O objetivo principal dessas estruturas é transformar áreas íngremes e difíceis de cultivar em espaços utilizáveis para a agricultura.
Celestino Gusmão, um dos fundadores do grupo, mostrou-se feliz por ver que os esforços conjuntos libertaram as comunidades de um problema primário, a escassez de água, garantindo ainda a sustentabilidade do ambiente.
O jovem, que também é pesquisador na Organização Não Governamental (ONG) La’o Hamutuk, salientou que o KEJUSS tem planos para criar viveiros no centro de Sagadate, além de reabilitar as lagoas já existentes e criar novas, tudo através de sistemas de captação de água das chuvas.
Além disso, o KEJUSS almeja construir novos terraços, plantar mais árvores e produzir adubo orgânico. “Para que tudo isso seja possível, é necessário o envolvimento da população, uma vez que todas as pessoas são beneficiárias das iniciativas”, sublinhou.

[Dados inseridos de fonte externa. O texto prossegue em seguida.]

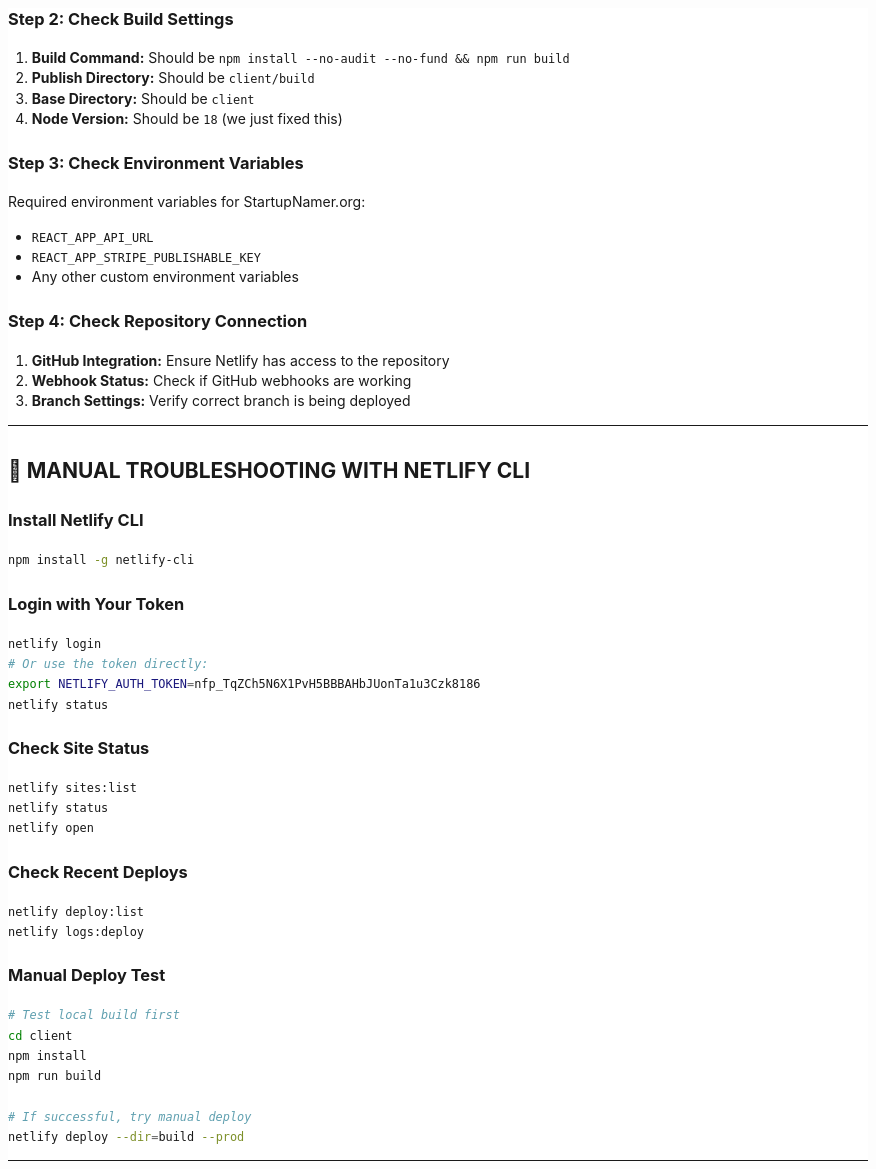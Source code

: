 ### Step 2: Check Build Settings
1. **Build Command:** Should be `npm install --no-audit --no-fund && npm run build`
2. **Publish Directory:** Should be `client/build`
3. **Base Directory:** Should be `client`
4. **Node Version:** Should be `18` (we just fixed this)

### Step 3: Check Environment Variables
Required environment variables for StartupNamer.org:
- `REACT_APP_API_URL`
- `REACT_APP_STRIPE_PUBLISHABLE_KEY`
- Any other custom environment variables

### Step 4: Check Repository Connection
1. **GitHub Integration:** Ensure Netlify has access to the repository
2. **Webhook Status:** Check if GitHub webhooks are working
3. **Branch Settings:** Verify correct branch is being deployed

---

## 🔧 MANUAL TROUBLESHOOTING WITH NETLIFY CLI

### Install Netlify CLI
```bash
npm install -g netlify-cli
```

### Login with Your Token
```bash
netlify login
# Or use the token directly:
export NETLIFY_AUTH_TOKEN=nfp_TqZCh5N6X1PvH5BBBAHbJUonTa1u3Czk8186
netlify status
```

### Check Site Status
```bash
netlify sites:list
netlify status
netlify open
```

### Check Recent Deploys
```bash
netlify deploy:list
netlify logs:deploy
```

### Manual Deploy Test
```bash
# Test local build first
cd client
npm install
npm run build

# If successful, try manual deploy
netlify deploy --dir=build --prod
```

---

Em conversa com o Diligente, o chefe da aldeia Selegua, Aleixo Belo Pereira, partilhou a sua impressão sobre a mudança “da insuficiência para a abundância”. A localidade, segundo o líder, estava há três anos a lidar com a seca. Durante esse período, informou, cerca de 300 pessoas precisavam de caminhar 3 km para ir buscar água a outra região.
“Temos duas nascentes que estiveram secas. Agora, com a ajuda do grupo, voltamos a ter água”, contou Aleixo Belo Pereira.

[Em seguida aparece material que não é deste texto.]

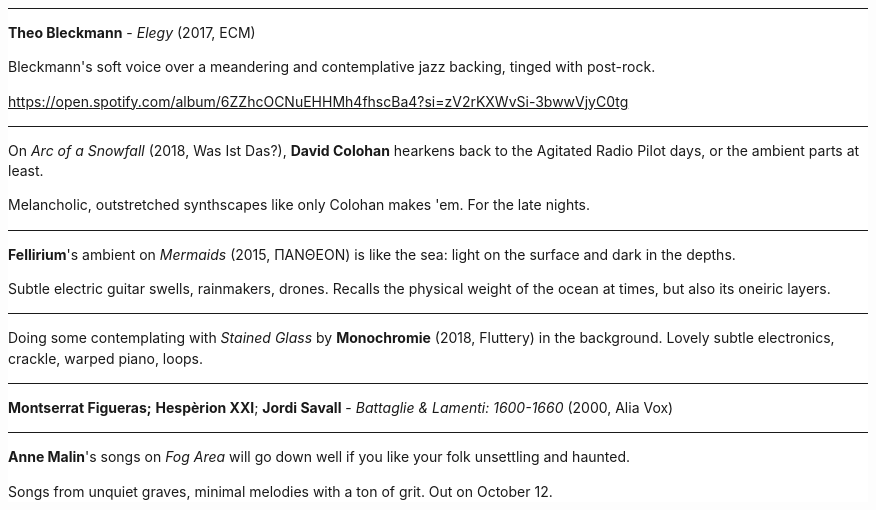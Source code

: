 * * *

**Theo Bleckmann** - _Elegy_ (2017, ECM)

Bleckmann's soft voice over a meandering and contemplative jazz backing, tinged with post-rock.

https://open.spotify.com/album/6ZZhcOCNuEHHMh4fhscBa4?si=zV2rKXWvSi-3bwwVjyC0tg

* * *

On _Arc of a Snowfall_ (2018, Was Ist Das?), **David Colohan** hearkens back to the Agitated Radio Pilot days, or the ambient parts at least.

Melancholic, outstretched synthscapes like only Colohan makes 'em. For the late nights.

<iframe style="border: 0; width: 600px; height: 600px;" src="https://bandcamp.com/EmbeddedPlayer/album=1465849625/size=large/bgcol=ffffff/linkcol=63b2cc/minimal=true/transparent=true/" seamless=""><a href="http://wasistdas.bandcamp.com/album/arc-of-a-snowfall">Arc of a Snowfall by David Colohan</a></iframe>

* * *

**Fellirium**'s ambient on _Mermaids_ (2015, ΠΑΝΘΕΟΝ) is like the sea: light on the surface and dark in the depths.

Subtle electric guitar swells, rainmakers, drones. Recalls the physical weight of the ocean at times, but also its oneiric layers.

<iframe style="border: 0; width: 600px; height: 600px;" src="https://bandcamp.com/EmbeddedPlayer/album=2466894326/size=large/bgcol=ffffff/linkcol=e99708/minimal=true/transparent=true/" seamless=""><a href="http://pantheophania.bandcamp.com/album/mermaids">Mermaids by Fellirium</a></iframe>

* * *

Doing some contemplating with _Stained Glass_ by **Monochromie** (2018, Fluttery) in the background. Lovely subtle electronics, crackle, warped piano, loops.

<iframe style="border: 0; width: 600px; height: 600px;" src="https://bandcamp.com/EmbeddedPlayer/album=1212146228/size=large/bgcol=ffffff/linkcol=de270f/minimal=true/transparent=true/" seamless=""><a href="http://monochromie-music.bandcamp.com/album/stained-glass">Stained Glass by Monochromie</a></iframe>

* * *

**Montserrat Figueras;** **Hespèrion XXI**; **Jordi Savall** - _Battaglie & Lamenti: 1600-1660_ (2000, Alia Vox)

<iframe width="560" height="315" src="https://www.youtube.com/embed/Hvc-bpL_wC0?rel=0&amp;showinfo=0" frameborder="0" allow="autoplay; encrypted-media" allowfullscreen></iframe>

* * *

**Anne Malin**'s songs on _Fog Area_ will go down well if you like your folk unsettling and haunted.

Songs from unquiet graves, minimal melodies with a ton of grit. Out on October 12.

<iframe style="border: 0; width: 600px; height: 600px;" src="https://bandcamp.com/EmbeddedPlayer/album=1971262464/size=large/bgcol=ffffff/linkcol=333333/minimal=true/transparent=true/" seamless=""><a href="http://annemalin.bandcamp.com/album/fog-area">Fog Area by Anne Malin</a></iframe>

Já Domingos Gusmão Pereira, de 49 anos, da aldeia de Onebu’u, no mesmo suco, afirmou que, durante 30 anos, desde a ocupação indonésia, os habitantes tinham de percorrer 5 km para conseguir água. Em 2023, com o trabalho do KEJUSS e a implementação do sistema, conseguiram revitalizar três nascentes.
“Agora já não precisamos de andar para ter água, só precisamos ligar uma torneira que leva água das nascentes à nossa casa”, destacou o morador.
História do KEJUSS e a ideia do sistema
O KEJUSS foi fundado em 2014 com a missão de reunir jovens para discutir uma variedade de temas e contribuir para o desenvolvimento do suco de Sagadate. A sede do grupo está localizada no terminal de Becora, em Díli, com um centro operacional no próprio suco de Sagadate.
Alguns membros do KEJUSS tiveram formações na ONG Permacultura Timor-Leste (PERMATIL), fundada em 2000 pelo ativista Ego Lemos. A PERMATIL atua, essencialmente, em três áreas: na formação de jovens (atividades de aprendizagem ligadas à gestão da água, além de noções de agricultura, aquacultura e sistemas agroflorestais), no programa hortas escolares (cultivo de vegetais, compostagem, controlo de pragas naturais, utilização de sementes) e na gestão de recursos hídricos e naturais (recolha de águas pluviais, através da construção de lagos ou valas, que armazenam água, recarregam aquíferos e regeneram nascentes).
Inspirados pela experiência na PERMATIL, membros do KEJUSS tiveram a ideia de organizar e reunir jovens do suco Sagadate, para continuar a transmitir o que aprenderam no coletivo.